Resolving Loop Closure Confusion in Repetitive Environments for Visual SLAM through AI Foundation Models Assistance

Hongzhou Li, Sijie Yu, Shengkai Zhang, Guang Tan

Published: 01 Jan 2024, Last Modified: 01 Apr 2025ICRA 2024EveryoneRevisionsBibTeXCC BY-SA 4.0

Abstract: In visual SLAM (VSLAM) systems, loop closure plays a crucial role in reducing accumulated errors. However, VSLAM systems relying on low-level visual features often suffer from the problem of perceptual confusion in repetitive environments, where scenes in different locations are incorrectly identified as the same. Existing work has attempted to introduce object-level features or artificial landmarks. The former approach struggles to distinguish visually similar but different objects, while the latter is both time-consuming and labor-intensive.

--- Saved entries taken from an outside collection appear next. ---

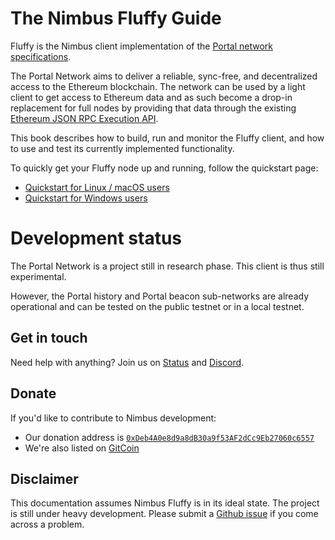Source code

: # The Nimbus Fluffy Guide

Fluffy is the Nimbus client implementation of the
[Portal network specifications](https://github.com/ethereum/portal-network-specs/blob/master/portal-network.md).

The Portal Network aims to deliver a reliable, sync-free, and decentralized
access to the Ethereum blockchain. The network can be used by a light client to
get access to Ethereum data and as such become a drop-in replacement for full
nodes by providing that data through the existing
[Ethereum JSON RPC Execution API](https://github.com/ethereum/execution-apis).

This book describes how to build, run and monitor the Fluffy client, and how to
use and test its currently implemented functionality.

To quickly get your Fluffy node up and running, follow the quickstart page:

  - [Quickstart for Linux / macOS users](./quick-start.md)
  - [Quickstart for Windows users](./quick-start-windows.md)

# Development status
The Portal Network is a project still in research phase.
This client is thus still experimental.

However, the Portal history and Portal beacon sub-networks are already operational and can be tested on the public testnet or in a local testnet.

## Get in touch

Need help with anything?
Join us on [Status](https://join.status.im/nimbus-general) and [Discord](https://discord.gg/9dWwPnG).

## Donate

If you'd like to contribute to Nimbus development:

* Our donation address is [`0xDeb4A0e8d9a8dB30a9f53AF2dCc9Eb27060c6557`](https://etherscan.io/address/0xDeb4A0e8d9a8dB30a9f53AF2dCc9Eb27060c6557)
* We're also listed on [GitCoin](https://gitcoin.co/grants/137/nimbus-2)

## Disclaimer

This documentation assumes Nimbus Fluffy is in its ideal state.
The project is still under heavy development.
Please submit a [Github issue](https://github.com/status-im/nimbus-eth1/issues) if you come across a problem.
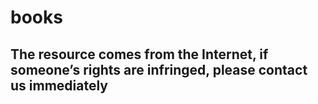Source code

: # books
## The resource comes from the Internet, if someone’s rights are infringed, please contact us immediately
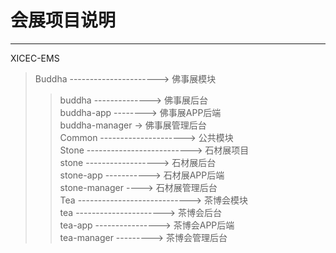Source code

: # 会展项目说明

---

XICEC-EMS  
>Buddha ----------------------> 佛事展模块  
>>buddha --------------> 佛事展后台  
>>buddha-app --------> 佛事展APP后端  
>>buddha-manager -> 佛事展管理后台  
>Common ---------------------> 公共模块  
>Stone --------------------------> 石材展项目  
>>stone ------------------> 石材展后台  
>>stone-app -----------> 石材展APP后端  
>>stone-manager ----> 石材展管理后台  
>Tea ----------------------------> 茶博会模块  
>>tea ----------------------> 茶博会后台  
>>tea-app ----------------> 茶博会APP后端  
>>tea-manager ---------> 茶博会管理后台  
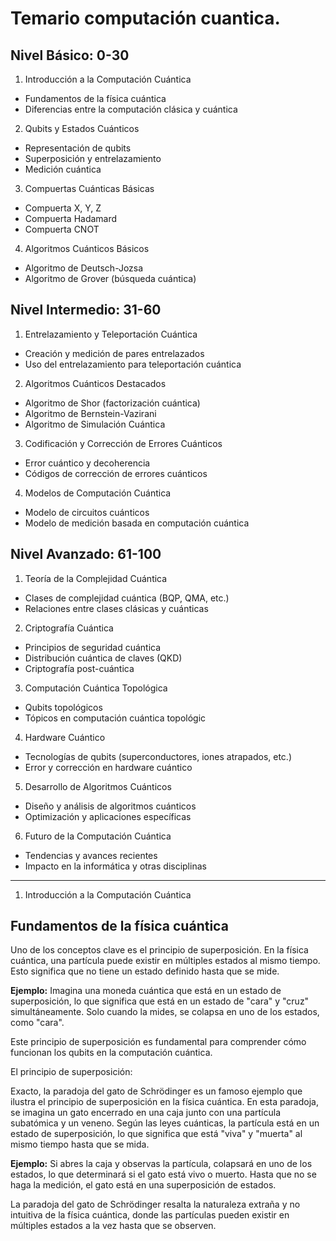 # Temario computación cuantica.

## Nivel Básico: 0-30

1. Introducción a la Computación Cuántica

- Fundamentos de la física cuántica
- Diferencias entre la computación clásica y cuántica

2. Qubits y Estados Cuánticos

- Representación de qubits
- Superposición y entrelazamiento
- Medición cuántica

3. Compuertas Cuánticas Básicas

- Compuerta X, Y, Z
- Compuerta Hadamard
- Compuerta CNOT

4. Algoritmos Cuánticos Básicos

- Algoritmo de Deutsch-Jozsa
- Algoritmo de Grover (búsqueda cuántica)

## Nivel Intermedio: 31-60

1. Entrelazamiento y Teleportación Cuántica

- Creación y medición de pares entrelazados
- Uso del entrelazamiento para teleportación cuántica

2. Algoritmos Cuánticos Destacados

- Algoritmo de Shor (factorización cuántica)
- Algoritmo de Bernstein-Vazirani
- Algoritmo de Simulación Cuántica

3. Codificación y Corrección de Errores Cuánticos

- Error cuántico y decoherencia
- Códigos de corrección de errores cuánticos

4. Modelos de Computación Cuántica

- Modelo de circuitos cuánticos
- Modelo de medición basada en computación cuántica

## Nivel Avanzado: 61-100

1. Teoría de la Complejidad Cuántica

- Clases de complejidad cuántica (BQP, QMA, etc.)
- Relaciones entre clases clásicas y cuánticas

2. Criptografía Cuántica

- Principios de seguridad cuántica
- Distribución cuántica de claves (QKD)
- Criptografía post-cuántica

3. Computación Cuántica Topológica

- Qubits topológicos
- Tópicos en computación cuántica topológic

4. Hardware Cuántico

- Tecnologías de qubits (superconductores, iones atrapados, etc.)
- Error y corrección en hardware cuántico

5. Desarrollo de Algoritmos Cuánticos

- Diseño y análisis de algoritmos cuánticos
- Optimización y aplicaciones específicas

6. Futuro de la Computación Cuántica

- Tendencias y avances recientes
- Impacto en la informática y otras disciplinas

---

1. Introducción a la Computación Cuántica

## Fundamentos de la física cuántica

Uno de los conceptos clave es el principio de superposición. En la física cuántica, una partícula puede existir en múltiples estados al mismo tiempo. Esto significa que no tiene un estado definido hasta que se mide.

**Ejemplo:** Imagina una moneda cuántica que está en un estado de superposición, lo que significa que está en un estado de "cara" y "cruz" simultáneamente. Solo cuando la mides, se colapsa en uno de los estados, como "cara".

Este principio de superposición es fundamental para comprender cómo funcionan los qubits en la computación cuántica. 

El principio de superposición:

Exacto, la paradoja del gato de Schrödinger es un famoso ejemplo que ilustra el principio de superposición en la física cuántica. En esta paradoja, se imagina un gato encerrado en una caja junto con una partícula subatómica y un veneno. Según las leyes cuánticas, la partícula está en un estado de superposición, lo que significa que está "viva" y "muerta" al mismo tiempo hasta que se mida.

**Ejemplo:** Si abres la caja y observas la partícula, colapsará en uno de los estados, lo que determinará si el gato está vivo o muerto. Hasta que no se haga la medición, el gato está en una superposición de estados.

La paradoja del gato de Schrödinger resalta la naturaleza extraña y no intuitiva de la física cuántica, donde las partículas pueden existir en múltiples estados a la vez hasta que se observen. 


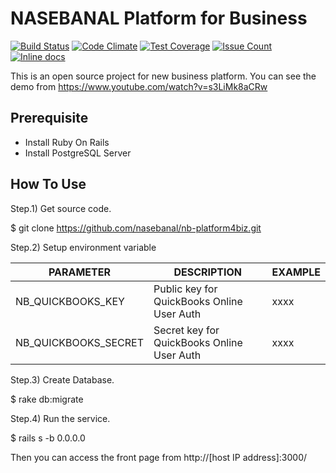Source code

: # NASEBANAL Platform for Business

[![Build Status](https://travis-ci.org/nasebanal/nb-platform4biz.svg)](https://travis-ci.org/nasebanal/nb-platform4biz)
[![Code Climate](https://codeclimate.com/github/nasebanal/nb-platform4biz/badges/gpa.svg)](https://codeclimate.com/github/nasebanal/nb-platform4biz)
[![Test Coverage](https://codeclimate.com/github/nasebanal/nb-platform4biz/badges/coverage.svg)](https://codeclimate.com/github/nasebanal/nb-platform4biz/coverage)
[![Issue Count](https://codeclimate.com/github/nasebanal/nb-platform4biz/badges/issue_count.svg)](https://codeclimate.com/github/nasebanal/nb-platform4biz)
[![Inline docs](http://inch-ci.org/github/nasebanal/nb-platform4biz.svg?branch=master)](http://inch-ci.org/github/nasebanal/nb-platform4biz)


This is an open source project for new business platform.
You can see the demo from https://www.youtube.com/watch?v=s3LiMk8aCRw


## Prerequisite

* Install Ruby On Rails
* Install PostgreSQL Server


## How To Use

Step.1) Get source code.

 $ git clone https://github.com/nasebanal/nb-platform4biz.git

Step.2) Setup environment variable

PARAMETER|DESCRIPTION|EXAMPLE
---------|-----------|-------
NB_QUICKBOOKS_KEY|Public key for QuickBooks Online User Auth|xxxx
NB_QUICKBOOKS_SECRET|Secret key for QuickBooks Online User Auth|xxxx

Step.3) Create Database.

 $ rake db:migrate

Step.4) Run the service.

 $ rails s -b 0.0.0.0

Then you can access the front page from http://[host IP address]:3000/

This paper introduces a novel loop closure detection method that leverages pretrained AI foundation models to extract rich semantic information about specific types of objects (e.g., door numbers), referred to as semantic anchors, that help to distinguish similar scenes better. In settings such as office buildings, hotels, and warehouses, this approach helps to improve the robustness of loop closure detection. We validate the effectiveness of our method through experiments conducted in both simulated and real-world environments.